• [WHAT TO PRODUCE]
Pictures stay out, but every line of the data is copied exactly.
########
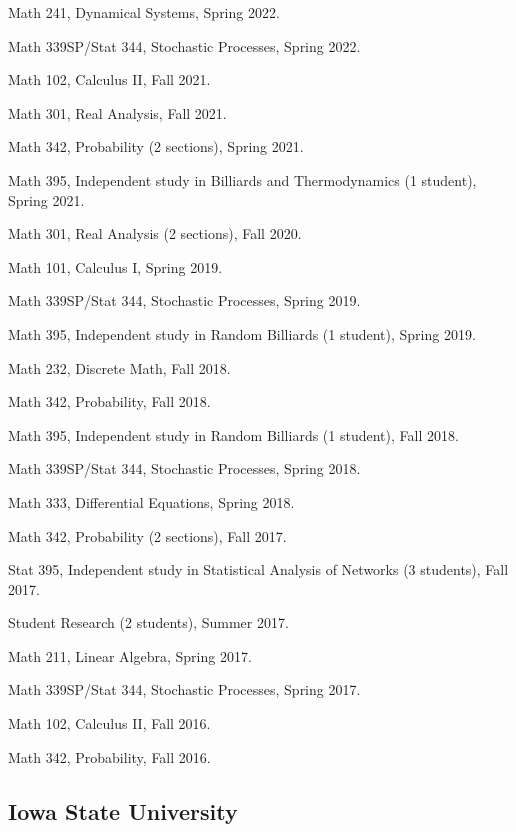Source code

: \documentclass[10pt,letterpaper]{article}
\renewenvironment{itemize}{
  \begin{list}{}{
    \setlength{\leftmargin}{1.5em}
    \setlength{\itemsep}{0.25em}
    \setlength{\parskip}{0pt}
    \setlength{\parsep}{0.25em}
  }
}{
  \end{list}
}
\begin{document}
\begin{itemize}
\item
  Math 241, Dynamical Systems, Spring 2022.
\item
  Math 339SP/Stat 344, Stochastic Processes, Spring 2022.
\item
  Math 102, Calculus II, Fall 2021.
\item
  Math 301, Real Analysis, Fall 2021.
\item
  Math 342, Probability (2 sections), Spring 2021.
\item
  Math 395, Independent study in Billiards and Thermodynamics (1
  student), Spring 2021.
\item
  Math 301, Real Analysis (2 sections), Fall 2020.
\item
  Math 101, Calculus I, Spring 2019.
\item
  Math 339SP/Stat 344, Stochastic Processes, Spring 2019.
\item
  Math 395, Independent study in Random Billiards (1 student), Spring
  2019.
\item
  Math 232, Discrete Math, Fall 2018.
\item
  Math 342, Probability, Fall 2018.
\item
  Math 395, Independent study in Random Billiards (1 student), Fall
  2018.
\item
  Math 339SP/Stat 344, Stochastic Processes, Spring 2018.
\item
  Math 333, Differential Equations, Spring 2018.
\item
  Math 342, Probability (2 sections), Fall 2017.
\item
  Stat 395, Independent study in Statistical Analysis of Networks (3
  students), Fall 2017.
\item
  Student Research (2 students), Summer 2017.
\item
  Math 211, Linear Algebra, Spring 2017.
\item
  Math 339SP/Stat 344, Stochastic Processes, Spring 2017.
\item
  Math 102, Calculus II, Fall 2016.
\item
  Math 342, Probability, Fall 2016.
\end{itemize}

\hypertarget{iowa-state-university}{%
\subsection*{Iowa State University}\label{iowa-state-university}}
\end{document}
########
• [SOLVED PROBLEM]
Source code

: \documentclass[10pt,letterpaper]{article}
\renewenvironment{itemize}{
  \begin{list}{}{
    \setlength{\leftmargin}{1.5em}
    \setlength{\itemsep}{0.25em}
    \setlength{\parskip}{0pt}
    \setlength{\parsep}{0.25em}
  }
}{
  \end{list}
}
\begin{document}
\begin{itemize}
\item
  Math 241, Dynamical Systems, Spring 2022.
\item
  Math 339SP/Stat 344, Stochastic Processes, Spring 2022.
\item
  Math 102, Calculus II, Fall 2021.
\item
  Math 301, Real Analysis, Fall 2021.
\item
  Math 342, Probability (2 sections), Spring 2021.
\item
  Math 395, Independent study in Billiards and Thermodynamics (1
  student), Spring 2021.
\item
  Math 301, Real Analysis (2 sections), Fall 2020.
\item
  Math 101, Calculus I, Spring 2019.
\item
  Math 339SP/Stat 344, Stochastic Processes, Spring 2019.
\item
  Math 395, Independent study in Random Billiards (1 student), Spring
  2019.
\item
  Math 232, Discrete Math, Fall 2018.
\item
  Math 342, Probability, Fall 2018.
\item
  Math 395, Independent study in Random Billiards (1 student), Fall
  2018.
\item
  Math 339SP/Stat 344, Stochastic Processes, Spring 2018.
\item
  Math 333, Differential Equations, Spring 2018.
\item
  Math 342, Probability (2 sections), Fall 2017.
\item
  Stat 395, Independent study in Statistical Analysis of Networks (3
  students), Fall 2017.
\item
  Student Research (2 students), Summer 2017.
\item
  Math 211, Linear Algebra, Spring 2017.
\item
  Math 339SP/Stat 344, Stochastic Processes, Spring 2017.
\item
  Math 102, Calculus II, Fall 2016.
\item
  Math 342, Probability, Fall 2016.
\end{itemize}

\hypertarget{iowa-state-university}{%
\subsection*{Iowa State University}\label{iowa-state-university}}
\end{document}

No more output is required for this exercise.